Tout scientifique peut se trouver face à un fait méconnu, susceptible d’être dangereux pour l’homme ou son environnement. Il devient lanceur d’alerte s’il décide de le porter au regard de la société et des pouvoirs publics. Biologiste mexicaine, Elena Alvarez-Buylla est l’une d’entre eux.
Au cours de leurs recherches, les scientifiques font parfois des découvertes, qui s’avèrent susceptibles d’être dangereuses pour l’homme ou son environnement. Allant à l’encontre des intérêts de leurs commanditaires ou des personnes qui les entourent, ces chercheurs devraient pouvoir rendre publiques leurs découvertes en toute liberté et en toute sécurité en vue d’alerter les décideurs politiques et l’opinion publique. Or, la réalité est bien plus complexe.
Elena Alvarez-Buylla, biologiste et spécialiste en génétique des populations à l’Institut d’écologie de l’Université nationale autonome du Mexique (Unam), travaille sur la propagation des gènes transgéniques vers les variétés locales. Elle étudie plus précisément la contamination des maïs traditionnels par des maïs OGM dans le sud du Mexique. Ses travaux visent la prévention des risques biotechnologiques sur le trésor de biodiversité que représentent les centaines d’espèces indigènes de maïs.
En 2008, Elena conduit une étude moléculaire qui établit la présence de gènes provenant d’organismes génétiquement modifiés (OGM) dans les variétés de maïs traditionnels cultivées dans le sud du Mexique. Cette étude vient conforter des résultats obtenus sept ans plus tôt par deux chercheurs de l’Université de Berkeley (Californie), David Quist et Ignacio Chapela. Déjà à l’époque, les conclusions de leur étude avaient été sévèrement critiquées, leurs travaux désavoués et les scientifiques victimes d’une campagne de dénigrement. Ce qui fait dire à Ignacio Chapela qu’« un lanceur d’alerte est juste un chercheur comme les autres qui se trouve au mauvais endroit au mauvais moment ».
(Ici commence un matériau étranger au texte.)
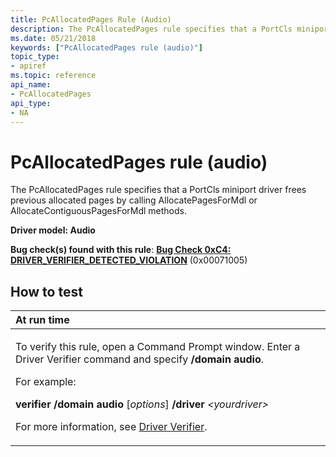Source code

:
 ```yaml
---
title: PcAllocatedPages Rule (Audio)
description: The PcAllocatedPages rule specifies that a PortCls miniport driver frees previous allocated pages by calling AllocatePagesForMdl or AllocateContiguousPagesForMdl methods.
ms.date: 05/21/2018
keywords: ["PcAllocatedPages rule (audio)"]
topic_type:
- apiref
ms.topic: reference
api_name:
- PcAllocatedPages
api_type:
- NA
---
```


# PcAllocatedPages rule (audio)


The PcAllocatedPages rule specifies that a PortCls miniport driver frees previous allocated pages by calling AllocatePagesForMdl or AllocateContiguousPagesForMdl methods.

**Driver model: Audio**

**Bug check(s) found with this rule**: [**Bug Check 0xC4: DRIVER\_VERIFIER\_DETECTED\_VIOLATION**](../debugger/bug-check-0xc4--driver-verifier-detected-violation.md) (0x00071005)


## How to test

<table>
<colgroup>
<col width="100%" />
</colgroup>
<thead>
<tr class="header">
<th align="left">At run time</th>
</tr>
</thead>
<tbody>
<tr class="odd">
<td align="left"><p>To verify this rule, open a Command Prompt window. Enter a Driver Verifier command and specify <strong>/domain audio</strong>.</p>
<p>For example:</p>
<p><strong>verifier /domain audio</strong> [<em>options</em>] <strong>/driver</strong> <em>&lt;yourdriver&gt;</em></p>
<p>For more information, see <a href="/windows-hardware/drivers/devtest/driver-verifier" data-raw-source="[Driver Verifier](./driver-verifier.md)">Driver Verifier</a>.</p></td>
</tr>
</tbody>
</table>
Mais préoccupée par la portée sociale et environnementale de sa découverte, Elena prend position : elle devient lanceur d’alerte. La publication de son étude dans Molecular Ecology, la revue scientifique de référence, a été lourde de conséquences : « On a clairement essayé de freiner la diffusion de ces données scientifiques », affirme-t-elle, rappelant qu’il lui a fallu deux ans de discussions pour obtenir la publication des résultats. Entre autres conséquences de sa « témérité », elle mentionne « un coût élevé en termes d’investissements personnels, représentant une importante perte de temps qui aurait pu être consacré à ma carrière ou à ma vie privée ». Comme ses prédécesseurs, elle subit également une importante campagne de dénigrement via la publication d’articles de presse diffamatoires la ciblant elle et son équipe de recherche. « Je dois aujourd’hui consacrer beaucoup de temps à me disculper, alors que ce temps pourrait me servir à écrire plus d’articles scientifiques ».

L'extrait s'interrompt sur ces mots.